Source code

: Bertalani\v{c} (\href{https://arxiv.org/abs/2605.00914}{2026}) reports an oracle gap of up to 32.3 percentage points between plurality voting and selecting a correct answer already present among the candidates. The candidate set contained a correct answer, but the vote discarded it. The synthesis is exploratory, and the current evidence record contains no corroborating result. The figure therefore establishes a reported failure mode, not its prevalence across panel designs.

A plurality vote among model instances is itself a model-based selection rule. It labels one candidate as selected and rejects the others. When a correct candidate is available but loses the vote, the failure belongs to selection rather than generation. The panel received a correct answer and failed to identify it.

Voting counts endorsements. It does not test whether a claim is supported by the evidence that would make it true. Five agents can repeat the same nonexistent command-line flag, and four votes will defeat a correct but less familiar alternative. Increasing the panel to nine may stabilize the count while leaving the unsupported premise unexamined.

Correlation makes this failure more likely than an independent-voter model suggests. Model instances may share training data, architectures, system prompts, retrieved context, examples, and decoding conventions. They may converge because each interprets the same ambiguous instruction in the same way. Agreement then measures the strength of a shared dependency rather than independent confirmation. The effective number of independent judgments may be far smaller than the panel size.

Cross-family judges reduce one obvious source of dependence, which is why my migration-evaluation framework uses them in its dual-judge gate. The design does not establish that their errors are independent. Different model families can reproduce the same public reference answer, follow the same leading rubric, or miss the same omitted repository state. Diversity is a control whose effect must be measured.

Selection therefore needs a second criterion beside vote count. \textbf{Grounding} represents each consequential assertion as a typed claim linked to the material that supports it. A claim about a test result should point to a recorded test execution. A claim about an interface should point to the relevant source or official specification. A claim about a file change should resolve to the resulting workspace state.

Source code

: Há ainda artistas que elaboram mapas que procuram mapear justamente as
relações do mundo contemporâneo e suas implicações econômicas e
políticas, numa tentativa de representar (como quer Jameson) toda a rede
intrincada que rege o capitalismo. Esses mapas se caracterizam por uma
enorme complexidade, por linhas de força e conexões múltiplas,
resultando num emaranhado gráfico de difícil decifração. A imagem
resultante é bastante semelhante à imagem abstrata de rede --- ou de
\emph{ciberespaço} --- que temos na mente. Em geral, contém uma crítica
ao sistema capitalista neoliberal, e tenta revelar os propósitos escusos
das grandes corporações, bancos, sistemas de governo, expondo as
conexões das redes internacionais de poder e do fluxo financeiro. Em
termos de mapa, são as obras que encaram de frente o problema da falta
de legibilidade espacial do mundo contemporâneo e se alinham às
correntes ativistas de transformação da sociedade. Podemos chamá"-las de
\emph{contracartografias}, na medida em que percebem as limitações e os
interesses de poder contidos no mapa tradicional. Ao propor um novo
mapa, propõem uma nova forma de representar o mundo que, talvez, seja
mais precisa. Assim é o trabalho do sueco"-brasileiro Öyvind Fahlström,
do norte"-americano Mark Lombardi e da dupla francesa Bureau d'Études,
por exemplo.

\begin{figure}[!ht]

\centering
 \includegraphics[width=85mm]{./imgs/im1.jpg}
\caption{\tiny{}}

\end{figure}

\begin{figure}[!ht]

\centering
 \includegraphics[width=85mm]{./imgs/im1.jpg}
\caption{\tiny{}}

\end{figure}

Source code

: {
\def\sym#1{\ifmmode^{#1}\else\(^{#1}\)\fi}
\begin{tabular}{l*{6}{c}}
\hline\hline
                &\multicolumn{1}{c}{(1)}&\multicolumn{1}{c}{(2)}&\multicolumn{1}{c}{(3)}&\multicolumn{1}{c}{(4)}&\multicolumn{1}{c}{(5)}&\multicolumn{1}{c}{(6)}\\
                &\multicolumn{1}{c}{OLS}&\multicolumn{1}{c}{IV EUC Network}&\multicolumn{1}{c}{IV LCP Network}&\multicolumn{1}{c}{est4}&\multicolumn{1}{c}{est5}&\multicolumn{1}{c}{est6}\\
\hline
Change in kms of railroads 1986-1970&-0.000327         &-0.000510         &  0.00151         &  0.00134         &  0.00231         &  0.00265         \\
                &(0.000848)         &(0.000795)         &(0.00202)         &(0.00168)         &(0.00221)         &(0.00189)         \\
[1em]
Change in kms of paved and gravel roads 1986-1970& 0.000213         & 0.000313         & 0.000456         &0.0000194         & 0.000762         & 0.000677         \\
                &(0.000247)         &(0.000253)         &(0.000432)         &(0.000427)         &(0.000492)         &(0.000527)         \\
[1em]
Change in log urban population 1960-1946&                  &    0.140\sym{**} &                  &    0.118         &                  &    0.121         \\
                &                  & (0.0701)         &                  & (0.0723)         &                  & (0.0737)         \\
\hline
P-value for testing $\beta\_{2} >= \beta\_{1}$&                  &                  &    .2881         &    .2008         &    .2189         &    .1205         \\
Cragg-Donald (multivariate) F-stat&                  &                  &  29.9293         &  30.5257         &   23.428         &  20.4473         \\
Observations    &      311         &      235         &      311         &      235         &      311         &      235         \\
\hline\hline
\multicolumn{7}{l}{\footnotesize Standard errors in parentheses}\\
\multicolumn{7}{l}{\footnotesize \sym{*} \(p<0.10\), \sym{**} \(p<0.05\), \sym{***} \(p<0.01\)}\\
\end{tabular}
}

■ **Exercise aim**
Every entry above should be transcribed exactly as it appears.

■ **Your solution**
Source code

: Bertalani\v{c} (\href{https://arxiv.org/abs/2605.00914}{2026}) reports an oracle gap of up to 32.3 percentage points between plurality voting and selecting a correct answer already present among the candidates. The candidate set contained a correct answer, but the vote discarded it. The synthesis is exploratory, and the current evidence record contains no corroborating result. The figure therefore establishes a reported failure mode, not its prevalence across panel designs.

A plurality vote among model instances is itself a model-based selection rule. It labels one candidate as selected and rejects the others. When a correct candidate is available but loses the vote, the failure belongs to selection rather than generation. The panel received a correct answer and failed to identify it.

Voting counts endorsements. It does not test whether a claim is supported by the evidence that would make it true. Five agents can repeat the same nonexistent command-line flag, and four votes will defeat a correct but less familiar alternative. Increasing the panel to nine may stabilize the count while leaving the unsupported premise unexamined.

Correlation makes this failure more likely than an independent-voter model suggests. Model instances may share training data, architectures, system prompts, retrieved context, examples, and decoding conventions. They may converge because each interprets the same ambiguous instruction in the same way. Agreement then measures the strength of a shared dependency rather than independent confirmation. The effective number of independent judgments may be far smaller than the panel size.

Cross-family judges reduce one obvious source of dependence, which is why my migration-evaluation framework uses them in its dual-judge gate. The design does not establish that their errors are independent. Different model families can reproduce the same public reference answer, follow the same leading rubric, or miss the same omitted repository state. Diversity is a control whose effect must be measured.

Selection therefore needs a second criterion beside vote count. \textbf{Grounding} represents each consequential assertion as a typed claim linked to the material that supports it. A claim about a test result should point to a recorded test execution. A claim about an interface should point to the relevant source or official specification. A claim about a file change should resolve to the resulting workspace state.

Source code

: Há ainda artistas que elaboram mapas que procuram mapear justamente as
relações do mundo contemporâneo e suas implicações econômicas e
políticas, numa tentativa de representar (como quer Jameson) toda a rede
intrincada que rege o capitalismo. Esses mapas se caracterizam por uma
enorme complexidade, por linhas de força e conexões múltiplas,
resultando num emaranhado gráfico de difícil decifração. A imagem
resultante é bastante semelhante à imagem abstrata de rede --- ou de
\emph{ciberespaço} --- que temos na mente. Em geral, contém uma crítica
ao sistema capitalista neoliberal, e tenta revelar os propósitos escusos
das grandes corporações, bancos, sistemas de governo, expondo as
conexões das redes internacionais de poder e do fluxo financeiro. Em
termos de mapa, são as obras que encaram de frente o problema da falta
de legibilidade espacial do mundo contemporâneo e se alinham às
correntes ativistas de transformação da sociedade. Podemos chamá"-las de
\emph{contracartografias}, na medida em que percebem as limitações e os
interesses de poder contidos no mapa tradicional. Ao propor um novo
mapa, propõem uma nova forma de representar o mundo que, talvez, seja
mais precisa. Assim é o trabalho do sueco"-brasileiro Öyvind Fahlström,
do norte"-americano Mark Lombardi e da dupla francesa Bureau d'Études,
por exemplo.

\begin{figure}[!ht]

\centering
 \includegraphics[width=85mm]{./imgs/im1.jpg}
\caption{\tiny{}}

\end{figure}

\begin{figure}[!ht]

\centering
 \includegraphics[width=85mm]{./imgs/im1.jpg}
\caption{\tiny{}}

\end{figure}

Source code

: {
\def\sym#1{\ifmmode^{#1}\else\(^{#1}\)\fi}
\begin{tabular}{l*{6}{c}}
\hline\hline
                &\multicolumn{1}{c}{(1)}&\multicolumn{1}{c}{(2)}&\multicolumn{1}{c}{(3)}&\multicolumn{1}{c}{(4)}&\multicolumn{1}{c}{(5)}&\multicolumn{1}{c}{(6)}\\
                &\multicolumn{1}{c}{OLS}&\multicolumn{1}{c}{IV EUC Network}&\multicolumn{1}{c}{IV LCP Network}&\multicolumn{1}{c}{est4}&\multicolumn{1}{c}{est5}&\multicolumn{1}{c}{est6}\\
\hline
Change in kms of railroads 1986-1970&-0.000327         &-0.000510         &  0.00151         &  0.00134         &  0.00231         &  0.00265         \\
                &(0.000848)         &(0.000795)         &(0.00202)         &(0.00168)         &(0.00221)         &(0.00189)         \\
[1em]
Change in kms of paved and gravel roads 1986-1970& 0.000213         & 0.000313         & 0.000456         &0.0000194         & 0.000762         & 0.000677         \\
                &(0.000247)         &(0.000253)         &(0.000432)         &(0.000427)         &(0.000492)         &(0.000527)         \\
[1em]
Change in log urban population 1960-1946&                  &    0.140\sym{**} &                  &    0.118         &                  &    0.121         \\
                &                  & (0.0701)         &                  & (0.0723)         &                  & (0.0737)         \\
\hline
P-value for testing $\beta\_{2} >= \beta\_{1}$&                  &                  &    .2881         &    .2008         &    .2189         &    .1205         \\
Cragg-Donald (multivariate) F-stat&                  &                  &  29.9293         &  30.5257         &   23.428         &  20.4473         \\
Observations    &      311         &      235         &      311         &      235         &      311         &      235         \\
\hline\hline
\multicolumn{7}{l}{\footnotesize Standard errors in parentheses}\\
\multicolumn{7}{l}{\footnotesize \sym{*} \(p<0.10\), \sym{**} \(p<0.05\), \sym{***} \(p<0.01\)}\\
\end{tabular}
}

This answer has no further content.